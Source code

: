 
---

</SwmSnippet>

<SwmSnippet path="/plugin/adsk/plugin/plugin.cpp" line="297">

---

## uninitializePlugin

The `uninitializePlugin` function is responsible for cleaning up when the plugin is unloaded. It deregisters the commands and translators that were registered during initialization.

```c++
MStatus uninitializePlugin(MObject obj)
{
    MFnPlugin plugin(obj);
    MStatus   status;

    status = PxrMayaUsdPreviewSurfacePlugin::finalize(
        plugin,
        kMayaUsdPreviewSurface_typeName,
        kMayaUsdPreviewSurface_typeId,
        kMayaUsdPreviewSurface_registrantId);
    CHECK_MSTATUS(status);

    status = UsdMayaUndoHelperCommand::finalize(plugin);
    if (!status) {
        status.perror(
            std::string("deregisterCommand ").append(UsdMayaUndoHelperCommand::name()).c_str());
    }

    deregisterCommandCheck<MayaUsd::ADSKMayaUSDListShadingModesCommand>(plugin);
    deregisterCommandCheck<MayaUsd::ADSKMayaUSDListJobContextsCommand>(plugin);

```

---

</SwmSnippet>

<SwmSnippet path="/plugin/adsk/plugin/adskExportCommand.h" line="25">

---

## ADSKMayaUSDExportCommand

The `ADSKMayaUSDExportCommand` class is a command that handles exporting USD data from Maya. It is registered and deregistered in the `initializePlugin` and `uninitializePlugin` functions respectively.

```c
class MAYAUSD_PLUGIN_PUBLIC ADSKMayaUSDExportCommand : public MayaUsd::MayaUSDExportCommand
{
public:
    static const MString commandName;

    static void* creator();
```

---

■ Required work
Please copy the data above in its entirety, exactly as written.

■ Written reply
Source code

: 
---

</SwmSnippet>

<SwmSnippet path="/plugin/adsk/plugin/plugin.cpp" line="297">

---

## uninitializePlugin

The `uninitializePlugin` function is responsible for cleaning up when the plugin is unloaded. It deregisters the commands and translators that were registered during initialization.

```c++
MStatus uninitializePlugin(MObject obj)
{
    MFnPlugin plugin(obj);
    MStatus   status;

    status = PxrMayaUsdPreviewSurfacePlugin::finalize(
        plugin,
        kMayaUsdPreviewSurface_typeName,
        kMayaUsdPreviewSurface_typeId,
        kMayaUsdPreviewSurface_registrantId);
    CHECK_MSTATUS(status);

    status = UsdMayaUndoHelperCommand::finalize(plugin);
    if (!status) {
        status.perror(
            std::string("deregisterCommand ").append(UsdMayaUndoHelperCommand::name()).c_str());
    }

    deregisterCommandCheck<MayaUsd::ADSKMayaUSDListShadingModesCommand>(plugin);
    deregisterCommandCheck<MayaUsd::ADSKMayaUSDListJobContextsCommand>(plugin);

```

---

</SwmSnippet>

<SwmSnippet path="/plugin/adsk/plugin/adskExportCommand.h" line="25">

---

## ADSKMayaUSDExportCommand

The `ADSKMayaUSDExportCommand` class is a command that handles exporting USD data from Maya. It is registered and deregistered in the `initializePlugin` and `uninitializePlugin` functions respectively.

```c
class MAYAUSD_PLUGIN_PUBLIC ADSKMayaUSDExportCommand : public MayaUsd::MayaUSDExportCommand
{
public:
    static const MString commandName;

    static void* creator();
```

---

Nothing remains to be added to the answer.